The storage of core dumps, etc. is configured by coredump.conf(5). There are examples of how to get the core files in the coredumpctl man page, but in short, it would look like this:
Find the core file:
[vps#phoenix]~$ coredumpctl list test_me | tail -1
Sun 2019-01-20 11:17:33 CET 16163 1224 1224 11 present /home/vps/test_me
Get the core file:
[vps#phoenix]~$ coredumpctl -o test_me.core dump 16163
This is typically sufficient:
ulimit -c unlimited
Note this will not persist between ssh sections! To add persistence:
echo '* soft core unlimited' >> /etc/security/limits.conf
Now, if you're using Ubuntu, "apport" is probably running. Here's how to check:
sudo systemctl status apport.service
If it is, you'll probably find core dumps in one of these places:
/var/lib/apport/coredump
/var/crash
If you want to change the location of core dumps
Make sure that you have the permissions to create files and the directory exists in the directory you're sending a core dump to!

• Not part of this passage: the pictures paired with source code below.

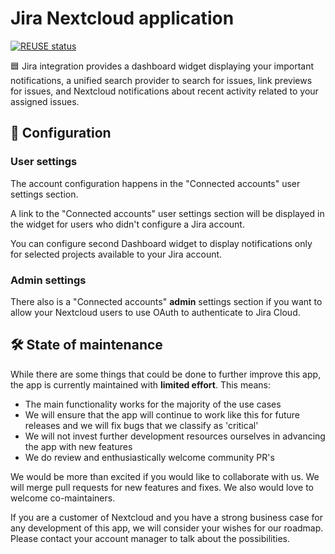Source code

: <!--
  - SPDX-FileCopyrightText: 2020 Nextcloud GmbH and Nextcloud contributors
  - SPDX-License-Identifier: CC0-1.0
-->
# Jira Nextcloud application

[![REUSE status](https://api.reuse.software/badge/github.com/nextcloud/integration_jira)](https://api.reuse.software/info/github.com/nextcloud/integration_jira)

🟦 Jira integration provides a dashboard widget displaying your important notifications,
a unified search provider to search for issues, link previews for issues,
and Nextcloud notifications about recent activity related to your assigned issues.

## 🔧 Configuration

### User settings

The account configuration happens in the "Connected accounts" user settings section.

A link to the "Connected accounts" user settings section will be displayed in the widget for users who didn't configure a Jira account.

You can configure second Dashboard widget to display notifications only for selected projects available to your Jira account.

### Admin settings

There also is a "Connected accounts" **admin** settings section if you want to allow your Nextcloud users to use OAuth to authenticate to Jira Cloud.

## 🛠️ State of maintenance

While there are some things that could be done to further improve this app, the app is currently maintained with **limited effort**. This means:

* The main functionality works for the majority of the use cases
* We will ensure that the app will continue to work like this for future releases and we will fix bugs that we classify as 'critical'
* We will not invest further development resources ourselves in advancing the app with new features
* We do review and enthusiastically welcome community PR's

We would be more than excited if you would like to collaborate with us. We will merge pull requests for new features and fixes. We also would love to welcome co-maintainers.

If you are a customer of Nextcloud and you have a strong business case for any development of this app, we will consider your wishes for our roadmap. Please contact your account manager to talk about the possibilities.
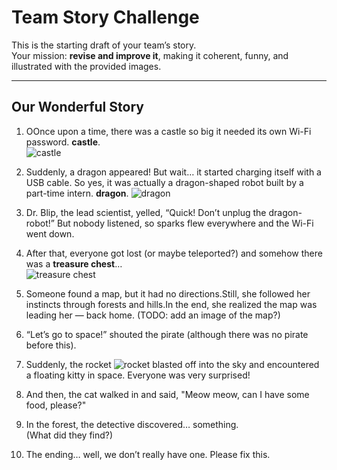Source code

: # Team Story Challenge

This is the starting draft of your team’s story.  
Your mission: **revise and improve it**, making it coherent, funny, and illustrated with the provided images.

---

## Our Wonderful Story

1. OOnce upon a time, there was a castle so big it needed its own Wi-Fi password. **castle**.  
   ![castle](img1.png)

2. Suddenly, a dragon appeared!
   But wait… it started charging itself with a USB cable.
   So yes, it was actually a dragon-shaped robot built by a part-time intern. **dragon**.
   ![dragon](img2.png)

3. Dr. Blip, the lead scientist, yelled, “Quick! Don’t unplug the dragon-robot!”
But nobody listened, so sparks flew everywhere and the Wi-Fi went down.

4. After that, everyone got lost (or maybe teleported?) and somehow there was a **treasure chest**…  
   ![treasure chest](img3.png)

5. Someone found a map, but it had no directions.Still, she followed her instincts through forests and hills.In the end, she realized   the  map was leading her — back home.
   (TODO: add an image of the map?)  

6. “Let’s go to space!” shouted the pirate (although there was no pirate before this).  

7. Suddenly, the rocket ![rocket](img/rocket.png) blasted off into the sky and encountered a floating kitty in space. Everyone was very surprised!

8. And then, the cat walked in and said, "Meow meow, can I have some food, please?"

9. In the forest, the detective discovered… something.  
   (What did they find?)  

10. The ending… well, we don’t really have one. Please fix this.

Here's an example. Note this will not persist across reboots:
sysctl -w kernel.core_pattern=/coredumps/core-%e-%s-%u-%g-%p-%t
mkdir /coredumps
Make sure that the process that's crashing has access to write to this. The easiest way would be an example like this:
chmod 777 /coredumps
Test that core dumps works
> crash.c
gcc -Wl,--defsym=main=0 crash.c
./a.out
==output== Segmentation fault (core dumped)
If it doesn't say "core dumped" above, something isn't working.